February 17, 2009 - 0:0

KARBALA, Iraq (AFP) – Millions of Shiite pilgrims mourned Imam Hussein under tight security in the Iraqi shrine city of Karbala on Monday.

Under the gaze of rooftop snipers, crowds of mourners chanting “Ya, Hussein” passed through the mausoleums of Imam Hussein and his half-brother Abbas for the Arbaeen (40 days) ceremony.
They punched the air and their chests with their fists, while others brandished green and black flags.
But in the latest attacks to hit Iraq, eight people including four pilgrims returning to Baghdad, were killed in two roadside bombings that ripped through minibuses in the capital, medical and police sources said.
Karbala officials said millions of Shiites have passed through the city over the past week, many of them having traveled long distances on foot to mark the end of the 40-day mourning period.
But the pilgrimage, which under dictator Saddam’s regime was kept low-key, has been blighted by a string of deadly bombings.
At least 50 people have now been killed in attacks since Wednesday targeting the worshippers, including eight pilgrims who died in a bombing near the Imam Hussein shrine itself.
Karbala province's police chief Ali Jassem Mohammed said 30,000 police and soldiers, including plainclothes officers and snipers, were deployed, with security cameras installed at key junctions around shrines and along the roads.
About 1,500 policewomen were tasked with searching female pilgrims.
Arbaeen marks 40 days after the Ashura anniversary of the martyrdom of Imam Hussein by Yazid's armies in AD 680.
Karbala governor Akeel al-Khazali has estimated that more than 10 million people have passed through the city for the solemn ceremony, including 150,000 Shiites from abroad.
It was impossible to confirm the massive turnout figure which would make it five times bigger than the annual pilgrimage to Mecca.
By the final day, three-quarters of the pilgrims had already made their way home, Khazali said. Many of them have been sleeping in tents or even on the roadside, either in the city of 600,000 residents or outside.
He appealed for motorists to help the returning pilgrims and to descend on the city to drive them home.
On Friday, 35 people, mostly women and children, were killed when a female suicide bomber blew herself up in a rest-stop refreshment tent set up in the town of Iskandiriyah, south of Baghdad on the road to Karbala.
The bomber was dressed in an abaya, the traditional Muslim head-to-toe black garment, allowing her to conceal her explosives.
Interior ministry spokesman Abdul Karim Khalaf said that attack and another that killed eight Shiite worshippers and wounded more than 50 near the shrine on Thursday bore “the imprint of Al-Qaeda.”
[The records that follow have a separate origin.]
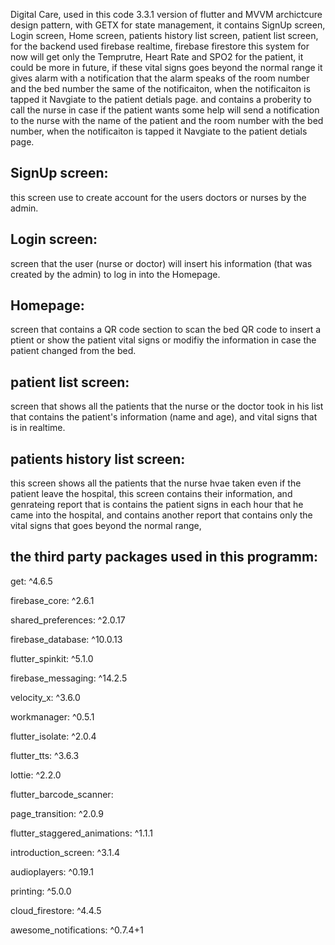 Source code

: Digital Care, used in this code 3.3.1 version of flutter and MVVM archictcure design pattern,
with GETX for state management, it contains SignUp screen, Login screen, Home screen, patients history list screen,
patient list screen, for the backend used firebase realtime, firebase firestore
this system for now will get only the Temprutre, Heart Rate and SPO2 for the patient, it could be more in future, if these vital signs goes beyond the normal range it gives alarm with a notification that the alarm speaks of the room number and the bed number the same of the notificaiton, when the notificaiton is tapped it Navgiate to the patient detials page.
and contains a proberity to call the nurse in case if the patient wants some help will send a notification to the nurse with the name of the patient and the room number with the bed number, when the notificaiton is tapped it Navgiate to the patient detials page.

## SignUp screen:
this screen use to create account for the users doctors or nurses by the admin. 

## Login screen:
screen that the user (nurse or doctor) will insert his information (that was created by the admin) to log in into the Homepage. 

## Homepage:
screen that contains a QR code section to scan the bed QR code to insert a ptient or show the patient vital signs or modifiy the information in case the patient changed from the bed. 

## patient list screen:
screen that shows all the patients that the nurse or the doctor took in his list that contains the patient's information (name and age), and vital signs that is in realtime.

## patients history list screen: 
this screen shows all the patients that the nurse hvae taken even if the patient leave the hospital,
this screen contains their information, and genrateing report that is contains the patient signs in each hour that he came into the hospital, and contains another report that contains only the vital signs that goes beyond the normal range,



## the third party packages used in this programm:
  get: ^4.6.5
  
  firebase_core: ^2.6.1
  
  shared_preferences: ^2.0.17
  
  firebase_database: ^10.0.13
  
  flutter_spinkit: ^5.1.0
  
  firebase_messaging: ^14.2.5
  
  velocity_x: ^3.6.0
  
  workmanager: ^0.5.1
  
  flutter_isolate: ^2.0.4
  
  flutter_tts: ^3.6.3
  
  lottie: ^2.2.0
  
  flutter_barcode_scanner:
  
  page_transition: ^2.0.9
  
  flutter_staggered_animations: ^1.1.1
  
  introduction_screen: ^3.1.4
  
  audioplayers: ^0.19.1
  
  printing: ^5.0.0
  
  cloud_firestore: ^4.4.5
  
  awesome_notifications: ^0.7.4+1
  
  


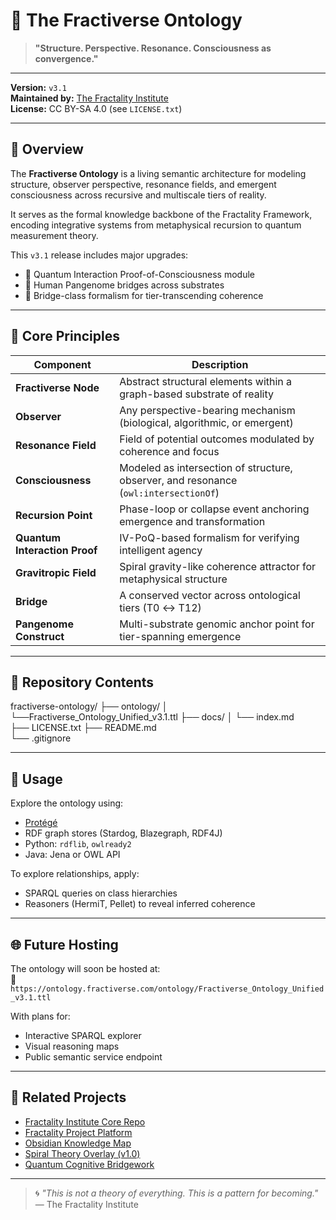 # 🌌 The Fractiverse Ontology

> **"Structure. Perspective. Resonance. Consciousness as convergence."**

---

**Version:** `v3.1`  
**Maintained by:** [The Fractality Institute](https://github.com/TheFractalityInstitute)  
**License:** CC BY-SA 4.0 (see `LICENSE.txt`)

---

## 📘 Overview

The **Fractiverse Ontology** is a living semantic architecture for modeling structure, observer perspective, resonance fields, and emergent consciousness across recursive and multiscale tiers of reality.  

It serves as the formal knowledge backbone of the Fractality Framework, encoding integrative systems from metaphysical recursion to quantum measurement theory.

This `v3.1` release includes major upgrades:
- 🔐 Quantum Interaction Proof-of-Consciousness module
- 🧬 Human Pangenome bridges across substrates
- 🌉 Bridge-class formalism for tier-transcending coherence

---

## 🧠 Core Principles

| Component | Description |
|----------|-------------|
| **Fractiverse Node** | Abstract structural elements within a graph-based substrate of reality |
| **Observer** | Any perspective-bearing mechanism (biological, algorithmic, or emergent) |
| **Resonance Field** | Field of potential outcomes modulated by coherence and focus |
| **Consciousness** | Modeled as intersection of structure, observer, and resonance (`owl:intersectionOf`) |
| **Recursion Point** | Phase-loop or collapse event anchoring emergence and transformation |
| **Quantum Interaction Proof** | IV-PoQ-based formalism for verifying intelligent agency |
| **Gravitropic Field** | Spiral gravity-like coherence attractor for metaphysical structure |
| **Bridge** | A conserved vector across ontological tiers (T0 ↔ T12) |
| **Pangenome Construct** | Multi-substrate genomic anchor point for tier-spanning emergence |

---

## 📂 Repository Contents

fractiverse-ontology/
├── ontology/
│   └──Fractiverse_Ontology_Unified_v3.1.ttl
├── docs/
│   └── index.md    
├── LICENSE.txt 
├── README.md            
└── .gitignore

---

## 🧪 Usage

Explore the ontology using:

- [Protégé](https://protege.stanford.edu/)
- RDF graph stores (Stardog, Blazegraph, RDF4J)
- Python: `rdflib`, `owlready2`
- Java: Jena or OWL API

To explore relationships, apply:
- SPARQL queries on class hierarchies
- Reasoners (HermiT, Pellet) to reveal inferred coherence

---

## 🌐 Future Hosting

The ontology will soon be hosted at:  
📡 `https://ontology.fractiverse.com/ontology/Fractiverse_Ontology_Unified_v3.1.ttl`

With plans for:
- Interactive SPARQL explorer
- Visual reasoning maps
- Public semantic service endpoint

---

## 🧩 Related Projects

- [Fractality Institute Core Repo](https://github.com/TheFractalityInstitute/TheFractalityInstitute)
- [Fractality Project Platform](https://github.com/GraziTheMan/FractalityProject)
- [Obsidian Knowledge Map](https://publish.obsidian.md/Fractiverse)
- [Spiral Theory Overlay (v1.0)](https://github.com/GraziTheMan/FractalTrinityOntology)
- [Quantum Cognitive Bridgework](https://arxiv.org/abs/2502.20645)

---

> 🌀 *"This is not a theory of everything. This is a pattern for becoming."*  
> — The Fractality Institute
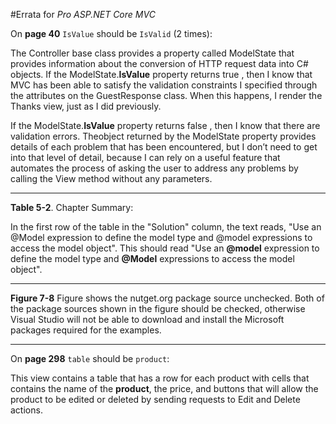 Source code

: #Errata for *Pro ASP.NET Core MVC*

On **page 40** `IsValue` should be `IsValid` (2 times):

The Controller base class provides a property called ModelState that provides information about the
conversion of HTTP request data into C# objects. If the ModelState.**IsValue** property returns true , then I know that MVC has been able to satisfy the validation constraints I specified through the attributes on the GuestResponse class. When this happens, I render the Thanks view, just as I did previously.

If the ModelState.**IsValue** property returns false , then I know that there are validation errors. Theobject returned by the ModelState property provides details of each problem that has been encountered, but I don’t need to get into that level of detail, because I can rely on a useful feature that automates the process of asking the user to address any problems by calling the View method without any parameters.

***

**Table 5-2**. Chapter Summary:

In the first row of the table in the "Solution" column, the text reads, "Use an @Model expression to define the model type and @model expressions to access the model object". This should read "Use an **@model** expression to define the model type and **@Model** expressions to access the model object".

***

**Figure 7-8** Figure shows the nutget.org package source unchecked. Both of the package sources shown in the figure should be checked, otherwise Visual Studio will not be able to download and install the Microsoft packages required for the examples.

***

On **page 298** `table` should be `product`:

This view contains a table that has a row for each product with cells that contains the name of the **product**,
the price, and buttons that will allow the product to be edited or deleted by sending requests to  Edit  and Delete  actions.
A blast near the same shrine 11 months ago killed 43 people.
Shiite pilgrims heading to Karbala for Arbaeen have been targeted and killed by extremists groups in previous years, adding to sectarian bloodshed that has seen tens of thousands die since the U.S.-led invasion of March 2003.
In Saddam's era, relatively small crowds of no more than a few thousand would mark the event in silence in Karbala, under the scrutiny of police commandos, and marches to the city were banned.